Drug-induced hair loss generally resolves (with recovery of hair growth) within 2 months after discontinuation of the drug (3). When an effective psychotherapeutic agent causes alopecia and no appropriate alternative can be provided, the informed patient and clinician should discuss the risks and benefits of continuing, stopping, or changing the dose or medication. Hair loss may be a rare side effect of SSRIs, but it is considered particularly traumatic for both men and women (6). Necessary measures must be taken to obviate this side effect when it emerges, including review of the advantages and disadvantages of maintaining treatment with the drug potentially causing the side effect. Significant hair loss should be monitored in treatment because it may lead to bad compliance non-adherence and relapse. Future clinical experience and more research may further clarify drug-induced hair loss and offer new therapeutic recommendations.
Alopecia induced by medications is generally characterized by a diffuse, non-scarring hair loss and its reversibility after stopping drug. Dosage reduction, drug stopping or pursuing therapy with another agent remains the most promising management option (26).
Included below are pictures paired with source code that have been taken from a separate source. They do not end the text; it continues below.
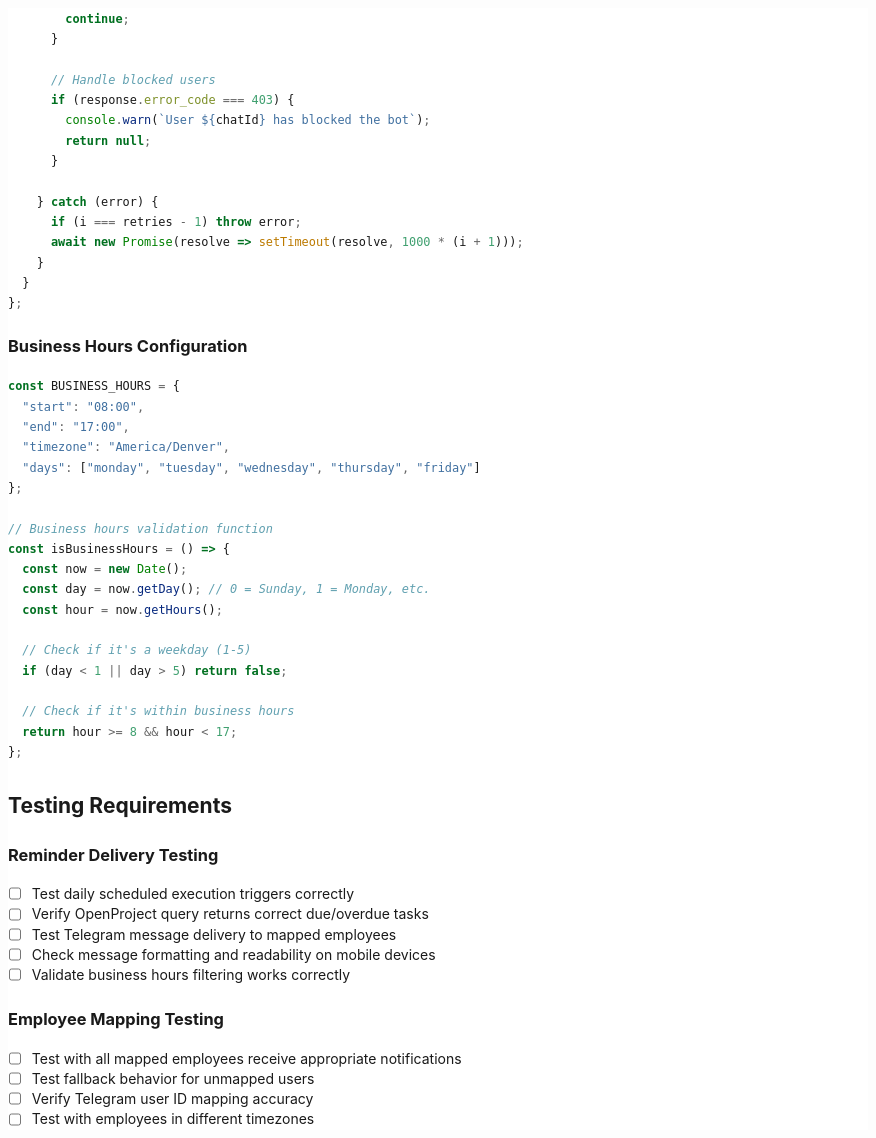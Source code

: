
 ```javascript
        continue;
      }
      
      // Handle blocked users
      if (response.error_code === 403) {
        console.warn(`User ${chatId} has blocked the bot`);
        return null;
      }
      
    } catch (error) {
      if (i === retries - 1) throw error;
      await new Promise(resolve => setTimeout(resolve, 1000 * (i + 1)));
    }
  }
};
```

### Business Hours Configuration
```javascript
const BUSINESS_HOURS = {
  "start": "08:00",
  "end": "17:00", 
  "timezone": "America/Denver",
  "days": ["monday", "tuesday", "wednesday", "thursday", "friday"]
};

// Business hours validation function
const isBusinessHours = () => {
  const now = new Date();
  const day = now.getDay(); // 0 = Sunday, 1 = Monday, etc.
  const hour = now.getHours();
  
  // Check if it's a weekday (1-5)
  if (day < 1 || day > 5) return false;
  
  // Check if it's within business hours
  return hour >= 8 && hour < 17;
};
```

## Testing Requirements

### Reminder Delivery Testing
- [ ] Test daily scheduled execution triggers correctly
- [ ] Verify OpenProject query returns correct due/overdue tasks
- [ ] Test Telegram message delivery to mapped employees
- [ ] Check message formatting and readability on mobile devices
- [ ] Validate business hours filtering works correctly

### Employee Mapping Testing  
- [ ] Test with all mapped employees receive appropriate notifications
- [ ] Test fallback behavior for unmapped users
- [ ] Verify Telegram user ID mapping accuracy
- [ ] Test with employees in different timezones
Hair loss related to SSRIs is an infrequently observed adverse effect that may be overlooked. We believe that hair loss should also be investigated during control visits in addition to other adverse effects as it may damage the patient’s outer general appearance and negatively affect his or her adherence to management. The cause of this hair loss has not yet been fully elucidated; Researches on larger patient groups that aim to develop the potential mechanism of hair loss are required. Further investigation is needed to determine the scope of this troubling side effect.